Task –
Lines in the listing below that hold "orion" are the ones to copy.

Dataset records –
####################

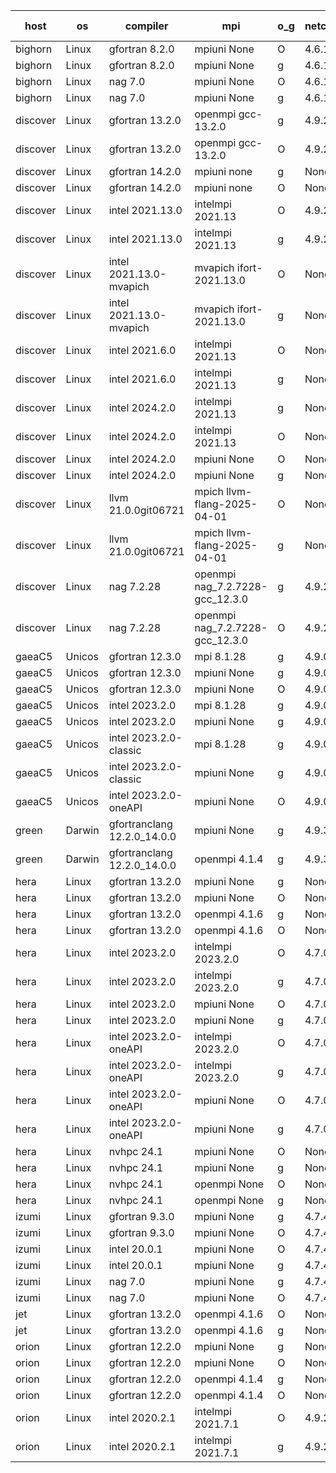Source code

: 

| host     | os       | compiler                              | mpi                      | o_g        | netcdf        | build       | u_pass          | u_fail          | s_pass            | s_fail            | e_pass             | e_fail             | nuopc_pass       | nuopc_fail       | artifacts link          |
|----------|----------|---------------------------------------|--------------------------|------------|---------------|-------------|-----------------|-----------------|-------------------|-------------------|--------------------|--------------------|------------------|------------------|-------------------------|
| bighorn | Linux | gfortran 8.2.0 | mpiuni None  | O | 4.6.1  | PASS | 12560 | 0 | 9 | 0 | 42 | 0 | None | None | <a href="https://github.com/esmf-org/esmf-test-artifacts/tree/fdd3d34806e83aa8268bd3e4234b00124bbeb1c5/develop/gfortran/8.2.0/O/mpiuni/None" target="_blank">fdd3d34</a> | 
| bighorn | Linux | gfortran 8.2.0 | mpiuni None  | g | 4.6.1  | PASS | 12560 | 0 | 9 | 0 | 42 | 0 | None | None | <a href="https://github.com/esmf-org/esmf-test-artifacts/tree/b4119e9f06eb528a53bae9193fdb7a047e29385e/develop/gfortran/8.2.0/g/mpiuni/None" target="_blank">b4119e9</a> | 
| bighorn | Linux | nag 7.0 | mpiuni None  | O | 4.6.1  | PASS | 12560 | 0 | 9 | 0 | 42 | 0 | None | None | <a href="https://github.com/esmf-org/esmf-test-artifacts/tree/9f3c7e4d7ebcaedf61b55aabe507b397964b2008/develop/nag/7.0/O/mpiuni/None" target="_blank">9f3c7e4</a> | 
| bighorn | Linux | nag 7.0 | mpiuni None  | g | 4.6.1  | PASS | 12560 | 0 | 9 | 0 | 42 | 0 | None | None | <a href="https://github.com/esmf-org/esmf-test-artifacts/tree/23222d1e46e31ebfb8409cb5a1e31a5e0b897a36/develop/nag/7.0/g/mpiuni/None" target="_blank">23222d1</a> | 
| discover | Linux | gfortran 13.2.0 | openmpi gcc-13.2.0  | g | 4.9.2  | PASS | 14229 | 0 | 51 | 0 | 80 | 0 | 57 | 0 | <a href="https://github.com/esmf-org/esmf-test-artifacts/tree/ece44111f00214fb14fbea26c04f00c2a42d9b77/develop/gfortran/13.2.0/g/openmpi/gcc-13.2.0" target="_blank">ece4411</a> | 
| discover | Linux | gfortran 13.2.0 | openmpi gcc-13.2.0  | O | 4.9.2  | PASS | 14229 | 0 | 51 | 0 | 80 | 0 | 57 | 0 | <a href="https://github.com/esmf-org/esmf-test-artifacts/tree/c297659ed13bdc3f1727edbc6b1e35e7b5e945b5/develop/gfortran/13.2.0/O/openmpi/gcc-13.2.0" target="_blank">c297659</a> | 
| discover | Linux | gfortran 14.2.0 | mpiuni none  | g | None  | PASS | 12560 | 0 | 9 | 0 | 42 | 0 | None | None | <a href="https://github.com/esmf-org/esmf-test-artifacts/tree/b253d4c0ba0ffd8b8904fc6ade314624cc41e82f/develop/gfortran/14.2.0/g/mpiuni/none" target="_blank">b253d4c</a> | 
| discover | Linux | gfortran 14.2.0 | mpiuni none  | O | None  | PASS | 12560 | 0 | 9 | 0 | 42 | 0 | None | None | <a href="https://github.com/esmf-org/esmf-test-artifacts/tree/5ba253ee70befdbec10ea6fd1a33fe2a8a693eb0/develop/gfortran/14.2.0/O/mpiuni/none" target="_blank">5ba253e</a> | 
| discover | Linux | intel 2021.13.0 | intelmpi 2021.13  | O | 4.9.2  | PASS | 14229 | 0 | 51 | 0 | 80 | 0 | 57 | 0 | <a href="https://github.com/esmf-org/esmf-test-artifacts/tree/2a46ad7bb26ffd6d7f6dbb87a0dedc4d2ceec18b/develop/intel/2021.13.0/O/intelmpi/2021.13" target="_blank">2a46ad7</a> | 
| discover | Linux | intel 2021.13.0 | intelmpi 2021.13  | g | 4.9.2  | PASS | 14229 | 0 | 51 | 0 | 80 | 0 | 57 | 0 | <a href="https://github.com/esmf-org/esmf-test-artifacts/tree/885b4d57eefd29a30614109d9fa77e9cc2c9063e/develop/intel/2021.13.0/g/intelmpi/2021.13" target="_blank">885b4d5</a> | 
| discover | Linux | intel 2021.13.0-mvapich | mvapich ifort-2021.13.0  | O | None  | PASS | 14229 | 0 | 51 | 0 | 80 | 0 | 57 | 0 | <a href="https://github.com/esmf-org/esmf-test-artifacts/tree/440aeb1a8e67b095d9260f426b62b211cf33eccd/develop/intel/2021.13.0-mvapich/O/mvapich/ifort-2021.13.0" target="_blank">440aeb1</a> | 
| discover | Linux | intel 2021.13.0-mvapich | mvapich ifort-2021.13.0  | g | None  | PASS | 14229 | 0 | 51 | 0 | 80 | 0 | 57 | 0 | <a href="https://github.com/esmf-org/esmf-test-artifacts/tree/7c0bc492231a4fbc296ab3a0c23bfc687caa344d/develop/intel/2021.13.0-mvapich/g/mvapich/ifort-2021.13.0" target="_blank">7c0bc49</a> | 
| discover | Linux | intel 2021.6.0 | intelmpi 2021.13  | O | None  | PASS | 14229 | 0 | 51 | 0 | 80 | 0 | 57 | 0 | <a href="https://github.com/esmf-org/esmf-test-artifacts/tree/3cd127bad8e73aee75a03669c58f109e09dab848/develop/intel/2021.6.0/O/intelmpi/2021.13" target="_blank">3cd127b</a> | 
| discover | Linux | intel 2021.6.0 | intelmpi 2021.13  | g | None  | PASS | 14229 | 0 | 51 | 0 | 80 | 0 | 57 | 0 | <a href="https://github.com/esmf-org/esmf-test-artifacts/tree/d67d099389290b505a165c2944fed61c7893c2d5/develop/intel/2021.6.0/g/intelmpi/2021.13" target="_blank">d67d099</a> | 
| discover | Linux | intel 2024.2.0 | intelmpi 2021.13  | g | None  | PASS | 14228 | 1 | 51 | 0 | 80 | 0 | 57 | 0 | <a href="https://github.com/esmf-org/esmf-test-artifacts/tree/4913200577a96c411b3a7a9daebf0361f99911c8/develop/intel/2024.2.0/g/intelmpi/2021.13" target="_blank">4913200</a> | 
| discover | Linux | intel 2024.2.0 | intelmpi 2021.13  | O | None  | PASS | 14229 | 0 | 51 | 0 | 80 | 0 | 57 | 0 | <a href="https://github.com/esmf-org/esmf-test-artifacts/tree/cd79ffd7f77af77b1624b28106994925c63246c2/develop/intel/2024.2.0/O/intelmpi/2021.13" target="_blank">cd79ffd</a> | 
| discover | Linux | intel 2024.2.0 | mpiuni None  | O | None  | PASS | 12560 | 0 | 9 | 0 | 42 | 0 | None | None | <a href="https://github.com/esmf-org/esmf-test-artifacts/tree/8682159a79b6a7aa1f34921253c58a87b07a8f92/develop/intel/2024.2.0/O/mpiuni/None" target="_blank">8682159</a> | 
| discover | Linux | intel 2024.2.0 | mpiuni None  | g | None  | PASS | 12559 | 1 | 9 | 0 | 42 | 0 | None | None | <a href="https://github.com/esmf-org/esmf-test-artifacts/tree/569a01c7692a9a004c5002cfce0ccae62a453ba7/develop/intel/2024.2.0/g/mpiuni/None" target="_blank">569a01c</a> | 
| discover | Linux | llvm 21.0.0git06721 | mpich llvm-flang-2025-04-01  | O | None  | PASS | 14211 | 18 | 18 | 33 | 75 | 5 | 0 | 57 | <a href="https://github.com/esmf-org/esmf-test-artifacts/tree/f75311c9d4474b1c928fdfa8d47f66e59035df2d/develop/llvm/21.0.0git06721/O/mpich/llvm-flang-2025-04-01" target="_blank">f75311c</a> | 
| discover | Linux | llvm 21.0.0git06721 | mpich llvm-flang-2025-04-01  | g | None  | PASS | 14211 | 18 | 18 | 33 | 75 | 5 | 0 | 57 | <a href="https://github.com/esmf-org/esmf-test-artifacts/tree/66fd45ca61b047bfb7ff6f283a756e303c496db5/develop/llvm/21.0.0git06721/g/mpich/llvm-flang-2025-04-01" target="_blank">66fd45c</a> | 
| discover | Linux | nag 7.2.28 | openmpi nag_7.2.7228-gcc_12.3.0  | g | 4.9.2  | PASS | 14229 | 0 | 51 | 0 | 80 | 0 | 56 | 1 | <a href="https://github.com/esmf-org/esmf-test-artifacts/tree/41a30cf0663e85a11235c13babd9a2973996547a/develop/nag/7.2.28/g/openmpi/nag_7.2.7228-gcc_12.3.0" target="_blank">41a30cf</a> | 
| discover | Linux | nag 7.2.28 | openmpi nag_7.2.7228-gcc_12.3.0  | O | 4.9.2  | PASS | 14229 | 0 | 51 | 0 | 80 | 0 | 56 | 1 | <a href="https://github.com/esmf-org/esmf-test-artifacts/tree/cada24b404e1e7b17175668ced40644db3435ff9/develop/nag/7.2.28/O/openmpi/nag_7.2.7228-gcc_12.3.0" target="_blank">cada24b</a> | 
| gaeaC5 | Unicos | gfortran 12.3.0 | mpi 8.1.28  | g | 4.9.0  | PASS | None | None | None | None | None | None | None | None | <a href="https://github.com/esmf-org/esmf-test-artifacts/tree/b382465d33694c0a5827f0c609615b5abca25adb/develop/gfortran/12.3.0/g/mpi/8.1.28" target="_blank">b382465</a> | 
| gaeaC5 | Unicos | gfortran 12.3.0 | mpiuni None  | g | 4.9.0  | PASS | None | None | None | None | None | None | None | None | <a href="https://github.com/esmf-org/esmf-test-artifacts/tree/8a6f54263bf4ec052f92e4ba1d4693bf83295c3b/develop/gfortran/12.3.0/g/mpiuni/None" target="_blank">8a6f542</a> | 
| gaeaC5 | Unicos | gfortran 12.3.0 | mpiuni None  | O | 4.9.0  | PASS | 12560 | 0 | 9 | 0 | 42 | 0 | None | None | <a href="https://github.com/esmf-org/esmf-test-artifacts/tree/120e510b5ab7b58b1573791fed23a7b1a0d0df52/develop/gfortran/12.3.0/O/mpiuni/None" target="_blank">120e510</a> | 
| gaeaC5 | Unicos | intel 2023.2.0 | mpi 8.1.28  | g | 4.9.0  | PASS | None | None | None | None | None | None | None | None | <a href="https://github.com/esmf-org/esmf-test-artifacts/tree/fa0432aaa551e89a980a35596e2b5da191fc7ea2/develop/intel/2023.2.0/g/mpi/8.1.28" target="_blank">fa0432a</a> | 
| gaeaC5 | Unicos | intel 2023.2.0 | mpiuni None  | g | 4.9.0  | PASS | None | None | None | None | None | None | None | None | <a href="https://github.com/esmf-org/esmf-test-artifacts/tree/dabf82b7f995ee1bee95fb51489c1c97a4f5baa8/develop/intel/2023.2.0/g/mpiuni/None" target="_blank">dabf82b</a> | 
| gaeaC5 | Unicos | intel 2023.2.0-classic | mpi 8.1.28  | g | 4.9.0  | PASS | 14229 | 0 | 51 | 0 | 80 | 0 | 57 | 0 | <a href="https://github.com/esmf-org/esmf-test-artifacts/tree/8ad6280898b75162fcb3faf377b71c8f59263813/develop/intel/2023.2.0-classic/g/mpi/8.1.28" target="_blank">8ad6280</a> | 
| gaeaC5 | Unicos | intel 2023.2.0-classic | mpiuni None  | g | 4.9.0  | PASS | None | None | None | None | None | None | None | None | <a href="https://github.com/esmf-org/esmf-test-artifacts/tree/5b53d7d86fefad0b16d2081e475919a4e75d652a/develop/intel/2023.2.0-classic/g/mpiuni/None" target="_blank">5b53d7d</a> | 
| gaeaC5 | Unicos | intel 2023.2.0-oneAPI | mpiuni None  | O | 4.9.0  | PASS | 12560 | 0 | 9 | 0 | 42 | 0 | None | None | <a href="https://github.com/esmf-org/esmf-test-artifacts/tree/d1afa5dfdeb372d1f8e0cf32c70c22652371cbf6/develop/intel/2023.2.0-oneAPI/O/mpiuni/None" target="_blank">d1afa5d</a> | 
| green | Darwin | gfortranclang 12.2.0_14.0.0 | mpiuni None  | g | 4.9.3  | PASS | 12560 | 0 | 9 | 0 | 42 | 0 | None | None | <a href="https://github.com/esmf-org/esmf-test-artifacts/tree/d02d9a23c50cd863bac11a2dec1b7b0fae587883/develop/gfortranclang/12.2.0_14.0.0/g/mpiuni/None" target="_blank">d02d9a2</a> | 
| green | Darwin | gfortranclang 12.2.0_14.0.0 | openmpi 4.1.4  | g | 4.9.3  | PASS | 14229 | 0 | 51 | 0 | 66 | 14 | 58 | 0 | <a href="https://github.com/esmf-org/esmf-test-artifacts/tree/2cc86bf33acae7fe68a217872064bb9dcf8085c0/develop/gfortranclang/12.2.0_14.0.0/g/openmpi/4.1.4" target="_blank">2cc86bf</a> | 
| hera | Linux | gfortran 13.2.0 | mpiuni None  | g | None  | PASS | 12560 | 0 | 9 | 0 | 42 | 0 | None | None | <a href="https://github.com/esmf-org/esmf-test-artifacts/tree/7006380d9c595f6ba2a1917565342ece4bbda5d4/develop/gfortran/13.2.0/g/mpiuni/None" target="_blank">7006380</a> | 
| hera | Linux | gfortran 13.2.0 | mpiuni None  | O | None  | PASS | 12560 | 0 | 9 | 0 | 42 | 0 | None | None | <a href="https://github.com/esmf-org/esmf-test-artifacts/tree/7e62ff3c2d225b8ec4875165b3300a280ee568a2/develop/gfortran/13.2.0/O/mpiuni/None" target="_blank">7e62ff3</a> | 
| hera | Linux | gfortran 13.2.0 | openmpi 4.1.6  | g | None  | PASS | 14229 | 0 | 51 | 0 | 80 | 0 | 57 | 0 | <a href="https://github.com/esmf-org/esmf-test-artifacts/tree/0fce32f87af70246cd6e27015e7e786f7991640a/develop/gfortran/13.2.0/g/openmpi/4.1.6" target="_blank">0fce32f</a> | 
| hera | Linux | gfortran 13.2.0 | openmpi 4.1.6  | O | None  | PASS | 14229 | 0 | 51 | 0 | 80 | 0 | 57 | 0 | <a href="https://github.com/esmf-org/esmf-test-artifacts/tree/b414207a78893fd9a7956f6e1380e021017a058c/develop/gfortran/13.2.0/O/openmpi/4.1.6" target="_blank">b414207</a> | 
| hera | Linux | intel 2023.2.0 | intelmpi 2023.2.0  | O | 4.7.0  | PASS | 14229 | 0 | 51 | 0 | 80 | 0 | 57 | 0 | <a href="https://github.com/esmf-org/esmf-test-artifacts/tree/addf800788645c009c903c286645a386665270f8/develop/intel/2023.2.0/O/intelmpi/2023.2.0" target="_blank">addf800</a> | 
| hera | Linux | intel 2023.2.0 | intelmpi 2023.2.0  | g | 4.7.0  | PASS | 14229 | 0 | 51 | 0 | 80 | 0 | 57 | 0 | <a href="https://github.com/esmf-org/esmf-test-artifacts/tree/9f58df2dc3c5c969f8a643cd7070776e8f7f4773/develop/intel/2023.2.0/g/intelmpi/2023.2.0" target="_blank">9f58df2</a> | 
| hera | Linux | intel 2023.2.0 | mpiuni None  | O | 4.7.0  | PASS | 12560 | 0 | 9 | 0 | 42 | 0 | None | None | <a href="https://github.com/esmf-org/esmf-test-artifacts/tree/792c201c2789825e9acc2ab5c70f6d0635da6dec/develop/intel/2023.2.0/O/mpiuni/None" target="_blank">792c201</a> | 
| hera | Linux | intel 2023.2.0 | mpiuni None  | g | 4.7.0  | PASS | 12560 | 0 | 9 | 0 | 42 | 0 | None | None | <a href="https://github.com/esmf-org/esmf-test-artifacts/tree/7c14fea1ca814bdbf9a53acfdc5a8c81d7572b0c/develop/intel/2023.2.0/g/mpiuni/None" target="_blank">7c14fea</a> | 
| hera | Linux | intel 2023.2.0-oneAPI | intelmpi 2023.2.0  | O | 4.7.0  | PASS | None | None | None | None | None | None | None | None | <a href="https://github.com/esmf-org/esmf-test-artifacts/tree/713bc846931dbf0afee7eff4eba1886da0e9ad6e/develop/intel/2023.2.0-oneAPI/O/intelmpi/2023.2.0" target="_blank">713bc84</a> | 
| hera | Linux | intel 2023.2.0-oneAPI | intelmpi 2023.2.0  | g | 4.7.0  | PASS | 14229 | 0 | 51 | 0 | 80 | 0 | 57 | 0 | <a href="https://github.com/esmf-org/esmf-test-artifacts/tree/8eb489443f038c516964cc0927b67910f259b56d/develop/intel/2023.2.0-oneAPI/g/intelmpi/2023.2.0" target="_blank">8eb4894</a> | 
| hera | Linux | intel 2023.2.0-oneAPI | mpiuni None  | O | 4.7.0  | PASS | 12560 | 0 | 9 | 0 | 42 | 0 | None | None | <a href="https://github.com/esmf-org/esmf-test-artifacts/tree/5ac534706d4d10a9b5455f2cc27d513723986fec/develop/intel/2023.2.0-oneAPI/O/mpiuni/None" target="_blank">5ac5347</a> | 
| hera | Linux | intel 2023.2.0-oneAPI | mpiuni None  | g | 4.7.0  | PASS | 12560 | 0 | 9 | 0 | 42 | 0 | None | None | <a href="https://github.com/esmf-org/esmf-test-artifacts/tree/40004696a0b454dafbae24150eb496050b4a68c9/develop/intel/2023.2.0-oneAPI/g/mpiuni/None" target="_blank">4000469</a> | 
| hera | Linux | nvhpc 24.1 | mpiuni None  | O | None  | PASS | 12560 | 0 | 9 | 0 | 42 | 0 | None | None | <a href="https://github.com/esmf-org/esmf-test-artifacts/tree/3368c77a463361da1eace00773b4f3b071028e54/develop/nvhpc/24.1/O/mpiuni/None" target="_blank">3368c77</a> | 
| hera | Linux | nvhpc 24.1 | mpiuni None  | g | None  | PASS | 12560 | 0 | 9 | 0 | 42 | 0 | None | None | <a href="https://github.com/esmf-org/esmf-test-artifacts/tree/746b2ba15b1d4e3226d261dcdec6eb67af4dc25f/develop/nvhpc/24.1/g/mpiuni/None" target="_blank">746b2ba</a> | 
| hera | Linux | nvhpc 24.1 | openmpi None  | O | None  | PASS | 14229 | 0 | 51 | 0 | 80 | 0 | 57 | 0 | <a href="https://github.com/esmf-org/esmf-test-artifacts/tree/a9f668e66294be33817640ccf0bc4b41c9021632/develop/nvhpc/24.1/O/openmpi/None" target="_blank">a9f668e</a> | 
| hera | Linux | nvhpc 24.1 | openmpi None  | g | None  | PASS | 14229 | 0 | 51 | 0 | 80 | 0 | 57 | 0 | <a href="https://github.com/esmf-org/esmf-test-artifacts/tree/21ee033581bd7fe83b0b19d300a42c326f4799af/develop/nvhpc/24.1/g/openmpi/None" target="_blank">21ee033</a> | 
| izumi | Linux | gfortran 9.3.0 | mpiuni None  | g | 4.7.4  | PASS | 12560 | 0 | 9 | 0 | 42 | 0 | None | None | <a href="https://github.com/esmf-org/esmf-test-artifacts/tree/4d79bff448e7a38382130e7e439b34239fb4ad39/develop/gfortran/9.3.0/g/mpiuni/None" target="_blank">4d79bff</a> | 
| izumi | Linux | gfortran 9.3.0 | mpiuni None  | O | 4.7.4  | PASS | 12560 | 0 | 9 | 0 | 42 | 0 | None | None | <a href="https://github.com/esmf-org/esmf-test-artifacts/tree/f83d7b973185f3e12f7b89d1402f1c2a34ae74bd/develop/gfortran/9.3.0/O/mpiuni/None" target="_blank">f83d7b9</a> | 
| izumi | Linux | intel 20.0.1 | mpiuni None  | O | 4.7.4  | PASS | 12560 | 0 | 9 | 0 | 42 | 0 | None | None | <a href="https://github.com/esmf-org/esmf-test-artifacts/tree/9a71f5d28c4e349d7e7bc915762398c92d22fc0c/develop/intel/20.0.1/O/mpiuni/None" target="_blank">9a71f5d</a> | 
| izumi | Linux | intel 20.0.1 | mpiuni None  | g | 4.7.4  | PASS | 12560 | 0 | 9 | 0 | 42 | 0 | None | None | <a href="https://github.com/esmf-org/esmf-test-artifacts/tree/e3cc867bb37fbea6af4ae978f33422d9132f8dcb/develop/intel/20.0.1/g/mpiuni/None" target="_blank">e3cc867</a> | 
| izumi | Linux | nag 7.0 | mpiuni None  | g | 4.7.4  | PASS | 12560 | 0 | 9 | 0 | 42 | 0 | None | None | <a href="https://github.com/esmf-org/esmf-test-artifacts/tree/2f04d250411201ffa0c536dd952e971c0584909d/develop/nag/7.0/g/mpiuni/None" target="_blank">2f04d25</a> | 
| izumi | Linux | nag 7.0 | mpiuni None  | O | 4.7.4  | PASS | 12560 | 0 | 9 | 0 | 42 | 0 | None | None | <a href="https://github.com/esmf-org/esmf-test-artifacts/tree/763e915707905739dbd3e3fba12e46510554898c/develop/nag/7.0/O/mpiuni/None" target="_blank">763e915</a> | 
| jet | Linux | gfortran 13.2.0 | openmpi 4.1.6  | O | None  | PASS | 14229 | 0 | 51 | 0 | 80 | 0 | 57 | 0 | <a href="https://github.com/esmf-org/esmf-test-artifacts/tree/6d144c9356be847b669bff79858240c063a8f0a3/develop/gfortran/13.2.0/O/openmpi/4.1.6" target="_blank">6d144c9</a> | 
| jet | Linux | gfortran 13.2.0 | openmpi 4.1.6  | g | None  | PASS | 14229 | 0 | 51 | 0 | 80 | 0 | 57 | 0 | <a href="https://github.com/esmf-org/esmf-test-artifacts/tree/938f63a009d5968eb68476b874eceb4d27c4f389/develop/gfortran/13.2.0/g/openmpi/4.1.6" target="_blank">938f63a</a> | 
| orion | Linux | gfortran 12.2.0 | mpiuni None  | g | None  | PASS | 12560 | 0 | 9 | 0 | 42 | 0 | None | None | <a href="https://github.com/esmf-org/esmf-test-artifacts/tree/983ef9cbf6ba5d91e61d42a4380290e56a7d7cf7/develop/gfortran/12.2.0/g/mpiuni/None" target="_blank">983ef9c</a> | 
| orion | Linux | gfortran 12.2.0 | mpiuni None  | O | None  | PASS | 12560 | 0 | 9 | 0 | 42 | 0 | None | None | <a href="https://github.com/esmf-org/esmf-test-artifacts/tree/0aacaa8af80047554d5dbb6feead34b9ae67afa3/develop/gfortran/12.2.0/O/mpiuni/None" target="_blank">0aacaa8</a> | 
| orion | Linux | gfortran 12.2.0 | openmpi 4.1.4  | g | None  | PASS | 14229 | 0 | 51 | 0 | 80 | 0 | 57 | 0 | <a href="https://github.com/esmf-org/esmf-test-artifacts/tree/9023855f6232dcbd8f79dfd3bdab0cd6872da0e3/develop/gfortran/12.2.0/g/openmpi/4.1.4" target="_blank">9023855</a> | 
| orion | Linux | gfortran 12.2.0 | openmpi 4.1.4  | O | None  | PASS | 14229 | 0 | 51 | 0 | 80 | 0 | 57 | 0 | <a href="https://github.com/esmf-org/esmf-test-artifacts/tree/86916b091d0c0cce85ad4e1eb12a714eb68f48ab/develop/gfortran/12.2.0/O/openmpi/4.1.4" target="_blank">86916b0</a> | 
| orion | Linux | intel 2020.2.1 | intelmpi 2021.7.1  | O | 4.9.2  | PASS | 14229 | 0 | 51 | 0 | 80 | 0 | 57 | 0 | <a href="https://github.com/esmf-org/esmf-test-artifacts/tree/6c430582bc8b7aa638a096b3eb0d26ba7c7f314d/develop/intel/2020.2.1/O/intelmpi/2021.7.1" target="_blank">6c43058</a> | 
| orion | Linux | intel 2020.2.1 | intelmpi 2021.7.1  | g | 4.9.2  | PASS | 14229 | 0 | 51 | 0 | 80 | 0 | 57 | 0 | <a href="https://github.com/esmf-org/esmf-test-artifacts/tree/6059b9f327a0750bc0f75aa73305bac0a116dce1/develop/intel/2020.2.1/g/intelmpi/2021.7.1" target="_blank">6059b9f</a> |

####################

Response –
| orion | Linux | gfortran 12.2.0 | mpiuni None  | g | None  | PASS | 12560 | 0 | 9 | 0 | 42 | 0 | None | None | <a href="https://github.com/esmf-org/esmf-test-artifacts/tree/983ef9cbf6ba5d91e61d42a4380290e56a7d7cf7/develop/gfortran/12.2.0/g/mpiuni/None" target="_blank">983ef9c</a> | 
| orion | Linux | gfortran 12.2.0 | mpiuni None  | O | None  | PASS | 12560 | 0 | 9 | 0 | 42 | 0 | None | None | <a href="https://github.com/esmf-org/esmf-test-artifacts/tree/0aacaa8af80047554d5dbb6feead34b9ae67afa3/develop/gfortran/12.2.0/O/mpiuni/None" target="_blank">0aacaa8</a> | 
| orion | Linux | gfortran 12.2.0 | openmpi 4.1.4  | g | None  | PASS | 14229 | 0 | 51 | 0 | 80 | 0 | 57 | 0 | <a href="https://github.com/esmf-org/esmf-test-artifacts/tree/9023855f6232dcbd8f79dfd3bdab0cd6872da0e3/develop/gfortran/12.2.0/g/openmpi/4.1.4" target="_blank">9023855</a> | 
| orion | Linux | gfortran 12.2.0 | openmpi 4.1.4  | O | None  | PASS | 14229 | 0 | 51 | 0 | 80 | 0 | 57 | 0 | <a href="https://github.com/esmf-org/esmf-test-artifacts/tree/86916b091d0c0cce85ad4e1eb12a714eb68f48ab/develop/gfortran/12.2.0/O/openmpi/4.1.4" target="_blank">86916b0</a> | 
| orion | Linux | intel 2020.2.1 | intelmpi 2021.7.1  | O | 4.9.2  | PASS | 14229 | 0 | 51 | 0 | 80 | 0 | 57 | 0 | <a href="https://github.com/esmf-org/esmf-test-artifacts/tree/6c430582bc8b7aa638a096b3eb0d26ba7c7f314d/develop/intel/2020.2.1/O/intelmpi/2021.7.1" target="_blank">6c43058</a> | 
| orion | Linux | intel 2020.2.1 | intelmpi 2021.7.1  | g | 4.9.2  | PASS | 14229 | 0 | 51 | 0 | 80 | 0 | 57 | 0 | <a href="https://github.com/esmf-org/esmf-test-artifacts/tree/6059b9f327a0750bc0f75aa73305bac0a116dce1/develop/intel/2020.2.1/g/intelmpi/2021.7.1" target="_blank">6059b9f</a> |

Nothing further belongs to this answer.